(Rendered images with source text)
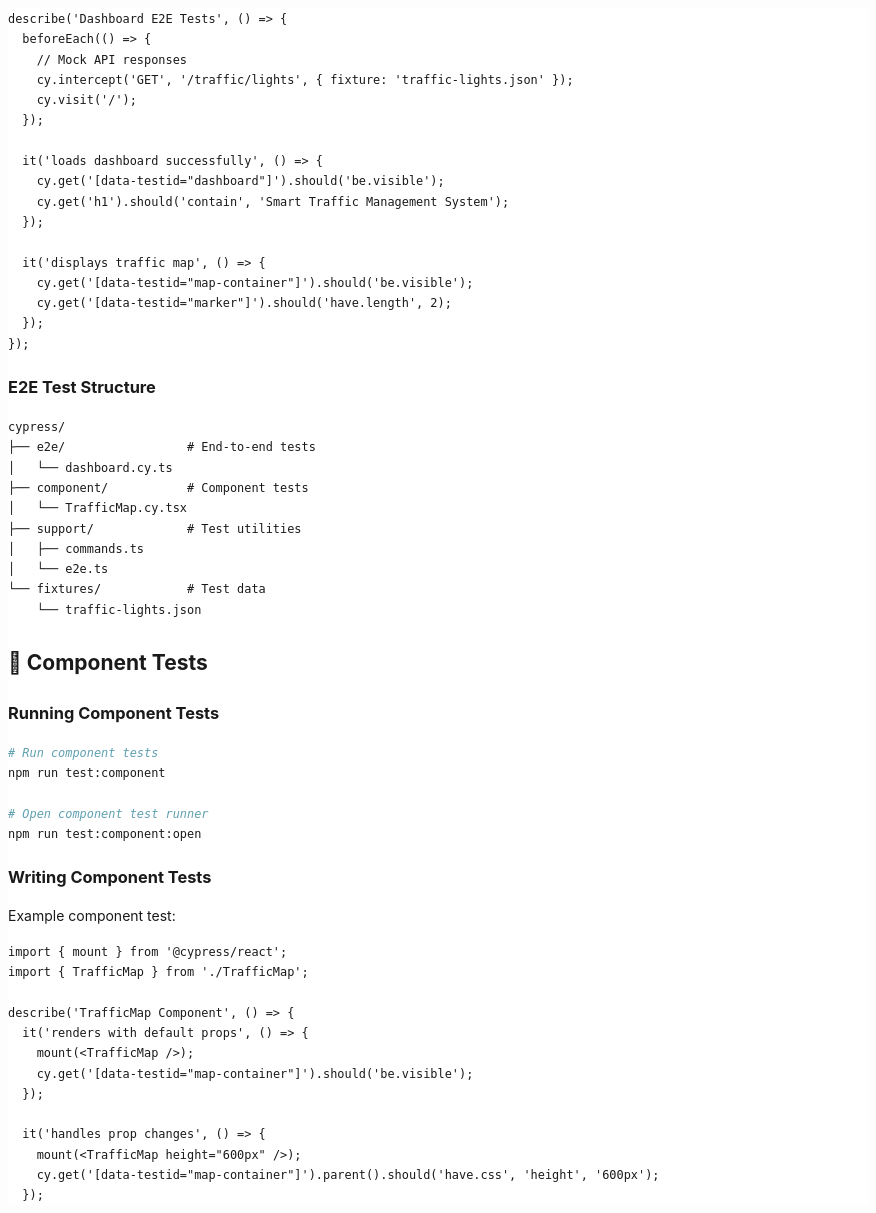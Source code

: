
 ```tsx
describe('Dashboard E2E Tests', () => {
  beforeEach(() => {
    // Mock API responses
    cy.intercept('GET', '/traffic/lights', { fixture: 'traffic-lights.json' });
    cy.visit('/');
  });

  it('loads dashboard successfully', () => {
    cy.get('[data-testid="dashboard"]').should('be.visible');
    cy.get('h1').should('contain', 'Smart Traffic Management System');
  });

  it('displays traffic map', () => {
    cy.get('[data-testid="map-container"]').should('be.visible');
    cy.get('[data-testid="marker"]').should('have.length', 2);
  });
});
```

### E2E Test Structure

```
cypress/
├── e2e/                 # End-to-end tests
│   └── dashboard.cy.ts
├── component/           # Component tests
│   └── TrafficMap.cy.tsx
├── support/             # Test utilities
│   ├── commands.ts
│   └── e2e.ts
└── fixtures/            # Test data
    └── traffic-lights.json
```

## 🧩 Component Tests

### Running Component Tests

```bash
# Run component tests
npm run test:component

# Open component test runner
npm run test:component:open
```

### Writing Component Tests

Example component test:

```tsx
import { mount } from '@cypress/react';
import { TrafficMap } from './TrafficMap';

describe('TrafficMap Component', () => {
  it('renders with default props', () => {
    mount(<TrafficMap />);
    cy.get('[data-testid="map-container"]').should('be.visible');
  });

  it('handles prop changes', () => {
    mount(<TrafficMap height="600px" />);
    cy.get('[data-testid="map-container"]').parent().should('have.css', 'height', '600px');
  });
```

What you should do => The lines above that hold "data" are the result; show every one of them.

Result for this task =>
    cy.get('[data-testid="dashboard"]').should('be.visible');
    cy.get('[data-testid="map-container"]').should('be.visible');
    cy.get('[data-testid="marker"]').should('have.length', 2);
└── fixtures/            # Test data
    cy.get('[data-testid="map-container"]').should('be.visible');
    cy.get('[data-testid="map-container"]').parent().should('have.css', 'height', '600px');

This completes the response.